(PROMPT)
Please return all lines of the data below containing the string "positive".

(DATA FOR PROCESSING)
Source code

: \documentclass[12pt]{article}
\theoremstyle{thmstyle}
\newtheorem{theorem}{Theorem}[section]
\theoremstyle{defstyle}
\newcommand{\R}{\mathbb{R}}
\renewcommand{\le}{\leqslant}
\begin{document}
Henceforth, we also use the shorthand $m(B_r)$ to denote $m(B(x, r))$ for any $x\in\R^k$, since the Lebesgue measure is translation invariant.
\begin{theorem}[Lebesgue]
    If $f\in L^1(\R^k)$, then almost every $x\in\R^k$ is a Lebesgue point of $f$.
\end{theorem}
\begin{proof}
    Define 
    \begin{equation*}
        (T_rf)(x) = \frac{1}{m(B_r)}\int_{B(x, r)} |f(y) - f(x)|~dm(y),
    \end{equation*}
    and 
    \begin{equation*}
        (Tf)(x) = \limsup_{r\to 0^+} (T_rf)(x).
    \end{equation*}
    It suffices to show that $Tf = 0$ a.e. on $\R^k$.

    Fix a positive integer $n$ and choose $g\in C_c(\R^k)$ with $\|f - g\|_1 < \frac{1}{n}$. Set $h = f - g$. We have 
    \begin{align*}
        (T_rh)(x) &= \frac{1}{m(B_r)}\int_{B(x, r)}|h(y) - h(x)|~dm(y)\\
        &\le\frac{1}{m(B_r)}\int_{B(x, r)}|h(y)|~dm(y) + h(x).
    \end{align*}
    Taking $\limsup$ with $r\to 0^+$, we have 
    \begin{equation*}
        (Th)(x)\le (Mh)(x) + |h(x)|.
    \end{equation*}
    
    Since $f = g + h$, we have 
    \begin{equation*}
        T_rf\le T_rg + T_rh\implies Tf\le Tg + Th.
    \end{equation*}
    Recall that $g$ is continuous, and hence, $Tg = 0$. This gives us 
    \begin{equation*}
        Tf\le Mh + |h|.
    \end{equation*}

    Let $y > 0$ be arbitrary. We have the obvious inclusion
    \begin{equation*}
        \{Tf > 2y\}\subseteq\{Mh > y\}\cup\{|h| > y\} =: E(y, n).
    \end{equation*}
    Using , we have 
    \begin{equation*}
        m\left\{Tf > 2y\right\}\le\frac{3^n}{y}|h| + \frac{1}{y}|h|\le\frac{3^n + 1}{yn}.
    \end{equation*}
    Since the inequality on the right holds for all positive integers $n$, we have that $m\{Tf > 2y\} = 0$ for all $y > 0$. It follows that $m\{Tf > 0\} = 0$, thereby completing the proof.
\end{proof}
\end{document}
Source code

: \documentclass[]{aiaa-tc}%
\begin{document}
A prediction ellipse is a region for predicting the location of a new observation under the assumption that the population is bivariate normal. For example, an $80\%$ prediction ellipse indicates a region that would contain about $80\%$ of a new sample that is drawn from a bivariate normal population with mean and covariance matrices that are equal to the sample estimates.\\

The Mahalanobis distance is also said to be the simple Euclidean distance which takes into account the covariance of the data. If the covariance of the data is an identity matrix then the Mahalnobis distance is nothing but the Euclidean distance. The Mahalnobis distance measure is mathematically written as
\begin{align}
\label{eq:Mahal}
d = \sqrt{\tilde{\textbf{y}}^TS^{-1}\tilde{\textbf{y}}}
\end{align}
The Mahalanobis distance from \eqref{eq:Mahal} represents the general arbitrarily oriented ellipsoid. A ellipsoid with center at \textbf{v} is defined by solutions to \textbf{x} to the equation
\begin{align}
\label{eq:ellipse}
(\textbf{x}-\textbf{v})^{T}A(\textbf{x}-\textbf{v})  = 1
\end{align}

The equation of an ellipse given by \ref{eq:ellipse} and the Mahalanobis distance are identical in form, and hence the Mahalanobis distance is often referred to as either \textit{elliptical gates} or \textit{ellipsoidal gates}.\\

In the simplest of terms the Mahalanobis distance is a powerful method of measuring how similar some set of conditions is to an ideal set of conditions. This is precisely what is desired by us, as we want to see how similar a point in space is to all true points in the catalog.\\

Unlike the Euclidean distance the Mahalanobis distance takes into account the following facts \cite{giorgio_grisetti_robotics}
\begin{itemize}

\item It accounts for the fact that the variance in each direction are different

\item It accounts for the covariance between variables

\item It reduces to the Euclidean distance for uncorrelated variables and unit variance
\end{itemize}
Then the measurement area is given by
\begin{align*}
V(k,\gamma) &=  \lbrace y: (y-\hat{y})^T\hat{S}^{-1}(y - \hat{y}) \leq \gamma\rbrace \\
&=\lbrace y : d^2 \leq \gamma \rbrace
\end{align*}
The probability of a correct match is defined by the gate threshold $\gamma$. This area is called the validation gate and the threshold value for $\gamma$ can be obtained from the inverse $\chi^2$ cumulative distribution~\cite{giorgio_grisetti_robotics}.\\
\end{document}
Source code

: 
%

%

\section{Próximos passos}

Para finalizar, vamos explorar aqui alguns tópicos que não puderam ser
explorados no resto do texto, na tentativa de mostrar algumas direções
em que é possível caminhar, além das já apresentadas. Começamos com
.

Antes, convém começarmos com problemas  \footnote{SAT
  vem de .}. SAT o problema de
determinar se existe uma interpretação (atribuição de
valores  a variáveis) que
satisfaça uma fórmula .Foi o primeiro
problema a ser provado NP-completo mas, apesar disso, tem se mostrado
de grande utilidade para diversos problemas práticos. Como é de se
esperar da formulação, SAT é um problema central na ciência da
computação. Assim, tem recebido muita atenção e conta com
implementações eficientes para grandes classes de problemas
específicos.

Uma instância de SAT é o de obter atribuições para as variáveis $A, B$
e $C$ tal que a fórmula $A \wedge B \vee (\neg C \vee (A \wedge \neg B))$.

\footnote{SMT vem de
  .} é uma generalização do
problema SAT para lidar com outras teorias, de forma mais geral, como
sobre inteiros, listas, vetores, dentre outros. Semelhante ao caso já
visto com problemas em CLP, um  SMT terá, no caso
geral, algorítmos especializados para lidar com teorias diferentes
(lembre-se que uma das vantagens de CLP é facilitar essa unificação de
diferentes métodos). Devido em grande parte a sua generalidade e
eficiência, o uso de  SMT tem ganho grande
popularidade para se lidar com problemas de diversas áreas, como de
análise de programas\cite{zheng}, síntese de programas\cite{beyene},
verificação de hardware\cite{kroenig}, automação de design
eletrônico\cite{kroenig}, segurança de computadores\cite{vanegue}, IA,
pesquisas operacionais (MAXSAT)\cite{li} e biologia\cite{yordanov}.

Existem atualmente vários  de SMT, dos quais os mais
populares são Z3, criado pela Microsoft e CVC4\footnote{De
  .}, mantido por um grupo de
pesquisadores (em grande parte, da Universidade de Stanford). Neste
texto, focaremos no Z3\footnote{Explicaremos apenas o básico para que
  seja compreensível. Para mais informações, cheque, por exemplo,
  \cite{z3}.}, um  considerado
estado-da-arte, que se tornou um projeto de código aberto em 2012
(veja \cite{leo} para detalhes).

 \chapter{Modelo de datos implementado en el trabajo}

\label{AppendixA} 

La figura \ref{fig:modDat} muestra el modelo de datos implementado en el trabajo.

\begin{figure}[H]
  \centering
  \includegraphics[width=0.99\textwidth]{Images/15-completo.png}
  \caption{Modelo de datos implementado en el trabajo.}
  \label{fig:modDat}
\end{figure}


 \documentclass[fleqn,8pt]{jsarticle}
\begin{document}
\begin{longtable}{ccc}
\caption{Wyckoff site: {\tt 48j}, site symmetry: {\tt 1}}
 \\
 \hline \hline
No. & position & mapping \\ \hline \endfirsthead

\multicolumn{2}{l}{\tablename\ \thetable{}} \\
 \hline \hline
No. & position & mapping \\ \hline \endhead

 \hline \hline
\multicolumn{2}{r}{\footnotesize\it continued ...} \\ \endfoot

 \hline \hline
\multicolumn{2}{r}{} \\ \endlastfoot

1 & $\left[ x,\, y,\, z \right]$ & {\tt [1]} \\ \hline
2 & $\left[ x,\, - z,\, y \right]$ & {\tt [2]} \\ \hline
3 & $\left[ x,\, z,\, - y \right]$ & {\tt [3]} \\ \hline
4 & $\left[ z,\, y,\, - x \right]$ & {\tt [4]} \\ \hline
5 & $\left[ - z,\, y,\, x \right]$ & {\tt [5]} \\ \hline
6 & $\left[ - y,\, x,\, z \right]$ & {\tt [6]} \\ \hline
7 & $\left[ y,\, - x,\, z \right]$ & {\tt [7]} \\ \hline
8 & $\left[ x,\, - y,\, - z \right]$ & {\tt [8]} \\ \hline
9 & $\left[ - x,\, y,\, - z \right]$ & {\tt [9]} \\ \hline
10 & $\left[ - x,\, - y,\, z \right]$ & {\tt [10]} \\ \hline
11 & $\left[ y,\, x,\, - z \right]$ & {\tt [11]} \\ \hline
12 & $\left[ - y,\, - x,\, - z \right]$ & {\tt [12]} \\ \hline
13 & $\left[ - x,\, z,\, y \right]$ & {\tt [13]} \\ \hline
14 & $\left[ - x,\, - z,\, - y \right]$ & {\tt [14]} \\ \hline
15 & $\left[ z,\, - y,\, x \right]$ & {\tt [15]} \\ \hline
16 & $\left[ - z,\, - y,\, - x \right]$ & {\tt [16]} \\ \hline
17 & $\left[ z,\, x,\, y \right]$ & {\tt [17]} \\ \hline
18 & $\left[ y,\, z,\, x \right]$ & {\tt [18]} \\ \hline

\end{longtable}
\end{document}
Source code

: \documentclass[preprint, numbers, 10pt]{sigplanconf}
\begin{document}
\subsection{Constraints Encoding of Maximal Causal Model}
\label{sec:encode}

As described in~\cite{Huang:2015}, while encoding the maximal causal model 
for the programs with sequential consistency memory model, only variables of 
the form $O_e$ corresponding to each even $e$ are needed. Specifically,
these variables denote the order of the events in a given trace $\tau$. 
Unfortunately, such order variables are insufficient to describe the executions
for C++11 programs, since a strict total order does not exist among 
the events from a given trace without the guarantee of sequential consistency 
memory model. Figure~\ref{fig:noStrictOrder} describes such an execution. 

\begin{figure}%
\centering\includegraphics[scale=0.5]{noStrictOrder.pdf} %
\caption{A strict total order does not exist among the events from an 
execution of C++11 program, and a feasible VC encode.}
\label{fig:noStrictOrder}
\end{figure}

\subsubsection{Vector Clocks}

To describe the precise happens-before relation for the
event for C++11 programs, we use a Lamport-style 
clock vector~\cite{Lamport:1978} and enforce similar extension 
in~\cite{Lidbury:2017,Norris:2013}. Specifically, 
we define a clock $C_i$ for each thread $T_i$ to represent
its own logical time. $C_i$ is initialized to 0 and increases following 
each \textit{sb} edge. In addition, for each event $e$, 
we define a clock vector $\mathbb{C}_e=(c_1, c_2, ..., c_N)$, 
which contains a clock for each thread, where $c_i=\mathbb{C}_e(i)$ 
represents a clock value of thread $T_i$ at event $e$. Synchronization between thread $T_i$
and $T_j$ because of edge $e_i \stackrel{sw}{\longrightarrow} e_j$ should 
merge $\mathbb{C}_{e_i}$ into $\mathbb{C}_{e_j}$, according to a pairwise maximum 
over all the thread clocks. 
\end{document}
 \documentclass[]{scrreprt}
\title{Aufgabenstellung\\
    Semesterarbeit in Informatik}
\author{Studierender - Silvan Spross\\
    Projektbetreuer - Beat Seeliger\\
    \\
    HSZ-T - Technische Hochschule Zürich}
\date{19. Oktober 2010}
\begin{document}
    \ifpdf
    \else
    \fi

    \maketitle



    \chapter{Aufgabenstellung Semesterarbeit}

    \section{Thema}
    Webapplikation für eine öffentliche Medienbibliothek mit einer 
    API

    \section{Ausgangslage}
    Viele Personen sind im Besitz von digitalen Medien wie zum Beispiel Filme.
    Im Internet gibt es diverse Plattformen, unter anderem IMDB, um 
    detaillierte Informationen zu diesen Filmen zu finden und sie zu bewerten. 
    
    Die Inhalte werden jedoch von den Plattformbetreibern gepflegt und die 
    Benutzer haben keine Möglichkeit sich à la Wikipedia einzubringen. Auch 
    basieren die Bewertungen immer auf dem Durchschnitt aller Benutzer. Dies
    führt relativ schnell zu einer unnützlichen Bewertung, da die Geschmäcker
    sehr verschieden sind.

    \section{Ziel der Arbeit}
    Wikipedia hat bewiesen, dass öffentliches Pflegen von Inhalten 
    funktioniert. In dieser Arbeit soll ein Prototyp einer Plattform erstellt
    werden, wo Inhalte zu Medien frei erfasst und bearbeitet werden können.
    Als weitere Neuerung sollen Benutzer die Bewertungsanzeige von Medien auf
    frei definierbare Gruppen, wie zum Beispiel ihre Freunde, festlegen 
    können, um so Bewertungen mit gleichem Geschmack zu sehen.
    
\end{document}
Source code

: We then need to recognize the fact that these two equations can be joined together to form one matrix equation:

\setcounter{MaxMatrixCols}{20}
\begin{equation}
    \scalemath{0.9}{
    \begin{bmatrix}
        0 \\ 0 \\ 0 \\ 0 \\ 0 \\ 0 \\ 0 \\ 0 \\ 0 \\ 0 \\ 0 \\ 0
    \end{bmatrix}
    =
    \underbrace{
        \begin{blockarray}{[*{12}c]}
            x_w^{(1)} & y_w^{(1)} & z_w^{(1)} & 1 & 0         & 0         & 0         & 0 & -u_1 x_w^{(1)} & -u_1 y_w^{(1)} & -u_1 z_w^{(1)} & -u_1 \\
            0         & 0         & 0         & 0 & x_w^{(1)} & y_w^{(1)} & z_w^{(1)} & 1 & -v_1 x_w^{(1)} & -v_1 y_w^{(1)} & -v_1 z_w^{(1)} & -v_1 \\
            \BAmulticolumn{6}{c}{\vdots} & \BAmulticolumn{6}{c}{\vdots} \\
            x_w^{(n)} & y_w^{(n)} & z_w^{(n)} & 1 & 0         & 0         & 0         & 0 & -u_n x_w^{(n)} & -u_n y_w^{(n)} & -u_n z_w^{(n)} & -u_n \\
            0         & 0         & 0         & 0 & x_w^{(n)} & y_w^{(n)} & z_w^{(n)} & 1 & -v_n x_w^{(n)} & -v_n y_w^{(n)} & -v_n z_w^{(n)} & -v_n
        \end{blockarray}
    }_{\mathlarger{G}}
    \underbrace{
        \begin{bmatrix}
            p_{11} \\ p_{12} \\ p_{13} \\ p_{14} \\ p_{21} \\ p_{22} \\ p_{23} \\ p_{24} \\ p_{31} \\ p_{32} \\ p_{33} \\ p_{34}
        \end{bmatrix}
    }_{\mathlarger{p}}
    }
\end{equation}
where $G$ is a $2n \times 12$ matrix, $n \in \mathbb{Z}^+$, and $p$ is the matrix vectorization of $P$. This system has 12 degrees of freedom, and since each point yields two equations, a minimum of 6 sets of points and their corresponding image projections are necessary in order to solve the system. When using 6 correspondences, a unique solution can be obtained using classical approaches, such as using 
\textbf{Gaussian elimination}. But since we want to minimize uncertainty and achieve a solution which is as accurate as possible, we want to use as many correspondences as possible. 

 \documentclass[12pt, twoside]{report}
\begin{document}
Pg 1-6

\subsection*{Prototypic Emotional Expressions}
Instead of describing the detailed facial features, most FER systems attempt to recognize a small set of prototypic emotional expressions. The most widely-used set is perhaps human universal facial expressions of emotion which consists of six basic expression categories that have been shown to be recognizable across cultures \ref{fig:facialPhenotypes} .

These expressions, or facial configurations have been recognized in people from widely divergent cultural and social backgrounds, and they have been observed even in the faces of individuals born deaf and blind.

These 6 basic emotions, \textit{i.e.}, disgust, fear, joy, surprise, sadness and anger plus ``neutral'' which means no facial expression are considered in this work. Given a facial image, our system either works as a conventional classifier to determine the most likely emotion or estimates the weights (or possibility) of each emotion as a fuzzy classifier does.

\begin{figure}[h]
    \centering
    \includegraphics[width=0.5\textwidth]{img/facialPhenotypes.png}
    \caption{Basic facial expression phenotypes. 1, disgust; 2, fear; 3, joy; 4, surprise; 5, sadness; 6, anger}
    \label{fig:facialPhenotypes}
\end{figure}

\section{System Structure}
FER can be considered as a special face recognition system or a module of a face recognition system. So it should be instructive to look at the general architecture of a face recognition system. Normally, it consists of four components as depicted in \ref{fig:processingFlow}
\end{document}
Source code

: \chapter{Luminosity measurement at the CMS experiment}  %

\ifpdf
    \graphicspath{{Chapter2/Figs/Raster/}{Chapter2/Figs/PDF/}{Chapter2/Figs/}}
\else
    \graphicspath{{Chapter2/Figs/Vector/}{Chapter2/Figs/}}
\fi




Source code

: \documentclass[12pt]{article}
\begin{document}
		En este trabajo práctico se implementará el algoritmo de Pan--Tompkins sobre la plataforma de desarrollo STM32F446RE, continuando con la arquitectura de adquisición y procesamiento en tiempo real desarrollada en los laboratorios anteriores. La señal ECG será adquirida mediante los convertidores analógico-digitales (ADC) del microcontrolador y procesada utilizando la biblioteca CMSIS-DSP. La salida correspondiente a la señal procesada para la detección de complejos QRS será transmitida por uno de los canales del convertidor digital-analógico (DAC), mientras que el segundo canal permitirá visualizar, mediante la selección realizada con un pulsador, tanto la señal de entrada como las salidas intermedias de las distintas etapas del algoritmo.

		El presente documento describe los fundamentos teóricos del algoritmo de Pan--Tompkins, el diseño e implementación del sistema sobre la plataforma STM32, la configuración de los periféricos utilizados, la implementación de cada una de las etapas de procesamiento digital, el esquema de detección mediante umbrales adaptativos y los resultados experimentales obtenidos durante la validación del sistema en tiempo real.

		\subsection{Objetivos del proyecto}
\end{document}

(EXERCISE RESPONSE)
    Fix a positive integer $n$ and choose $g\in C_c(\R^k)$ with $\|f - g\|_1 < \frac{1}{n}$. Set $h = f - g$. We have 
    Since the inequality on the right holds for all positive integers $n$, we have that $m\{Tf > 2y\} = 0$ for all $y > 0$. It follows that $m\{Tf > 0\} = 0$, thereby completing the proof.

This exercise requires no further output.